INFORMATION PROVIDED section start

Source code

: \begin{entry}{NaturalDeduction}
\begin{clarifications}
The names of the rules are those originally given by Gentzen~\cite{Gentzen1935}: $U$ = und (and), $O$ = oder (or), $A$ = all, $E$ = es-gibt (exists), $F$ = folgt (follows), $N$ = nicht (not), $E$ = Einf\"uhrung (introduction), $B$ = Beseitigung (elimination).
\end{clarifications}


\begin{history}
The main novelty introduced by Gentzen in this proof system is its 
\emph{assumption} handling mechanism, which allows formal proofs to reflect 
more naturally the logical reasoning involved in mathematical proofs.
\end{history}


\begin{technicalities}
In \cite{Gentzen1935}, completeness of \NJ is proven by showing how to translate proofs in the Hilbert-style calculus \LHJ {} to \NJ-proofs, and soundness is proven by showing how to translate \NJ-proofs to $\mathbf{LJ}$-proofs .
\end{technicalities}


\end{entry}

INFORMATION PROVIDED section end
INFORMATION PROVIDED section start

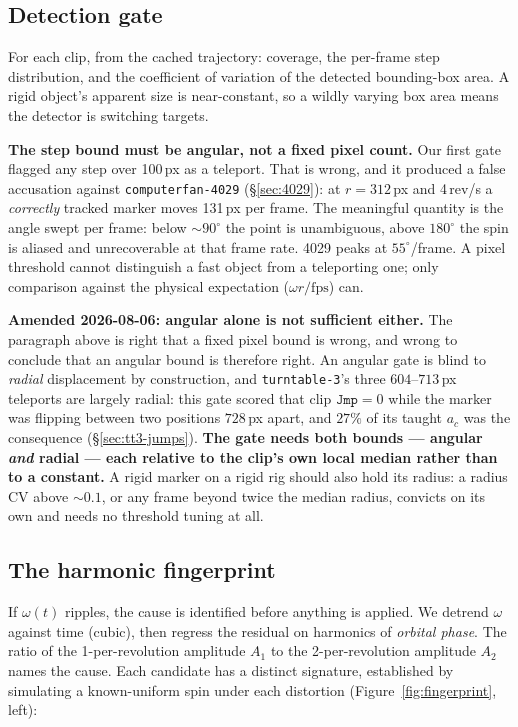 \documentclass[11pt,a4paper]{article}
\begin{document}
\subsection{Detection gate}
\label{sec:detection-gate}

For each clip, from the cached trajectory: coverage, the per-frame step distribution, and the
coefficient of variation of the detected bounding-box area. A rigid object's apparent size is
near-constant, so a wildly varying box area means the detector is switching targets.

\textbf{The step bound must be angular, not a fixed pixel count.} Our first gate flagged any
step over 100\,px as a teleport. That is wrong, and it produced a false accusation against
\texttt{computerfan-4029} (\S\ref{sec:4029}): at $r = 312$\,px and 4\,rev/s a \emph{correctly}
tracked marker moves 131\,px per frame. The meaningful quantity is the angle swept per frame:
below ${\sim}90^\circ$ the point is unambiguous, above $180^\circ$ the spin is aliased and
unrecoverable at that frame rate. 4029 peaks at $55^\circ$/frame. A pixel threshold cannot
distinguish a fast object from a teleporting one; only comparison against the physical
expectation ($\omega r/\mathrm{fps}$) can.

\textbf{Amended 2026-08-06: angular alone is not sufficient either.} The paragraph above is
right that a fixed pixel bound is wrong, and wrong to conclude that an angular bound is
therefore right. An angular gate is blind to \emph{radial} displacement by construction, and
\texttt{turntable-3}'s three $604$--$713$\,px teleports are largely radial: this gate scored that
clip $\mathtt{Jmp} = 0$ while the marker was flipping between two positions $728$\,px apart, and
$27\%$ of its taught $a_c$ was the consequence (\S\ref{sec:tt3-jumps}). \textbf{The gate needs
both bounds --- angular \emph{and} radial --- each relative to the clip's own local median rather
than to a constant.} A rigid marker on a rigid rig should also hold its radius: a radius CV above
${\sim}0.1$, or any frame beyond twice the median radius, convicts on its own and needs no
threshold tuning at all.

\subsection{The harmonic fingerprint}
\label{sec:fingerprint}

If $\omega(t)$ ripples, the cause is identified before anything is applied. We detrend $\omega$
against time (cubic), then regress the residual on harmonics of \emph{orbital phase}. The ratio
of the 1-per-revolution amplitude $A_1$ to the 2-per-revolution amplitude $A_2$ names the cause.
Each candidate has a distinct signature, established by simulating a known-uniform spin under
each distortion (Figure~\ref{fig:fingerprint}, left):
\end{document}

INFORMATION PROVIDED section end

§ WHAT TO DO: Could you restate word for word the lines above from the one containing "unrecoverable at that" through the one containing "paragraph above is", both included, and nothing else?

§ TASK RESULT:
unrecoverable at that frame rate. 4029 peaks at $55^\circ$/frame. A pixel threshold cannot
distinguish a fast object from a teleporting one; only comparison against the physical
expectation ($\omega r/\mathrm{fps}$) can.

\textbf{Amended 2026-08-06: angular alone is not sufficient either.} The paragraph above is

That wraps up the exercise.